Avoiding The Ugliest Process

Got reminded today of what a nasty little shock can hurt like, when a decent-looking prospect suddenly ran aground.  I went on a sales training session run by the internal ‘sales ops’ guys of a software house I sold for in the early Nineties.  One theme of the day was on ‘process’, and they put up a slide of the worst sales campaign you could imagine.  With graphics to rub it all in, you can probably picture how it’d go.  You’re at the wrong level (in those days cases, at IT Manager rather than preferred CFO/CEO), the named budget is way too small, no business drivers shape the wish-list, after the first meeting you can’t get through to anyone, your competition get quoted at every turn, and on it goes….

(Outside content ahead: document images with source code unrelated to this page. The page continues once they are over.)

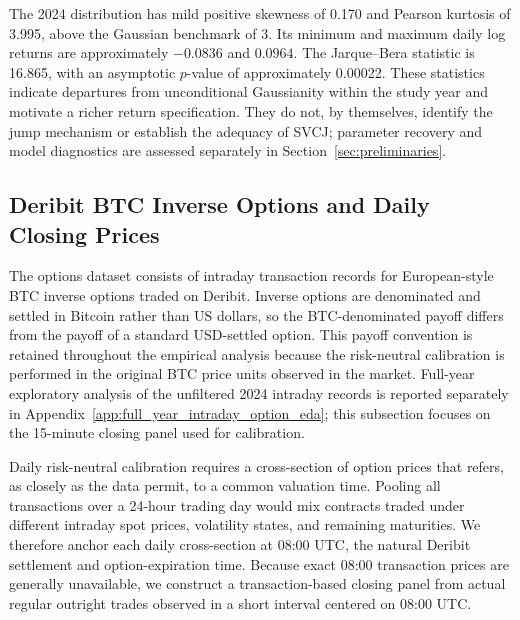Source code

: The 2024 distribution has mild positive skewness of 0.170 and Pearson kurtosis of 3.995, above the Gaussian benchmark of 3. Its minimum and maximum daily log returns are approximately $-0.0836$ and $0.0964$. The Jarque--Bera statistic is 16.865, with an asymptotic $p$-value of approximately 0.00022. These statistics indicate departures from unconditional Gaussianity within the study year and motivate a richer return specification. They do not, by themselves, identify the jump mechanism or establish the adequacy of SVCJ; parameter recovery and model diagnostics are assessed separately in Section~\ref{sec:preliminaries}.



\subsection{Deribit BTC Inverse Options and Daily Closing Prices}
\label{subsec:deribit_filtered_options}

The options dataset consists of intraday transaction records for European-style BTC inverse options traded on Deribit. Inverse options are denominated and settled in Bitcoin rather than US dollars, so the BTC-denominated payoff differs from the payoff of a standard USD-settled option. This payoff convention is retained throughout the empirical analysis because the risk-neutral calibration is performed in the original BTC price units observed in the market. Full-year exploratory analysis of the unfiltered 2024 intraday records is reported separately in Appendix~\ref{app:full_year_intraday_option_eda}; this subsection focuses on the 15-minute closing panel used for calibration.

Daily risk-neutral calibration requires a cross-section of option prices that refers, as closely as the data permit, to a common valuation time. Pooling all transactions over a 24-hour trading day would mix contracts traded under different intraday spot prices, volatility states, and remaining maturities. We therefore anchor each daily cross-section at 08:00 UTC, the natural Deribit settlement and option-expiration time. Because exact 08:00 transaction prices are generally unavailable, we construct a transaction-based closing panel from actual regular outright trades observed in a short interval centered on 08:00 UTC.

It’s an intriguing Training pointer as well, that if you run a similar training session yourself, get the audience to say what characterises their ‘campaigns from hell’, and when the same kind of list appears, you can then knock over each one for them.

Momentum & Urgency

Anyhow, for what I sell there tend to be two reasons why deals stall in total frustration.  The first is about momentum, where everyone is excitedly jumping around in the initial meet, yet nothing ever happens after, and the second is more on urgency, with key business drivers that should kick-in quicker/easier not being pinned down.

So I’d certainly recommend as one sales tip, understanding what you want to avoid to ensure a smooth progressing campaign, and work out what you can do to head them off.  For me, one simple tool is the Close for a follow-up meeting in a few days time, to verify you’ve captured the benefits sought, provide extra credibility/proof we can indeed help, and to consider the best way forward with approaching others requiring involvement in the decision.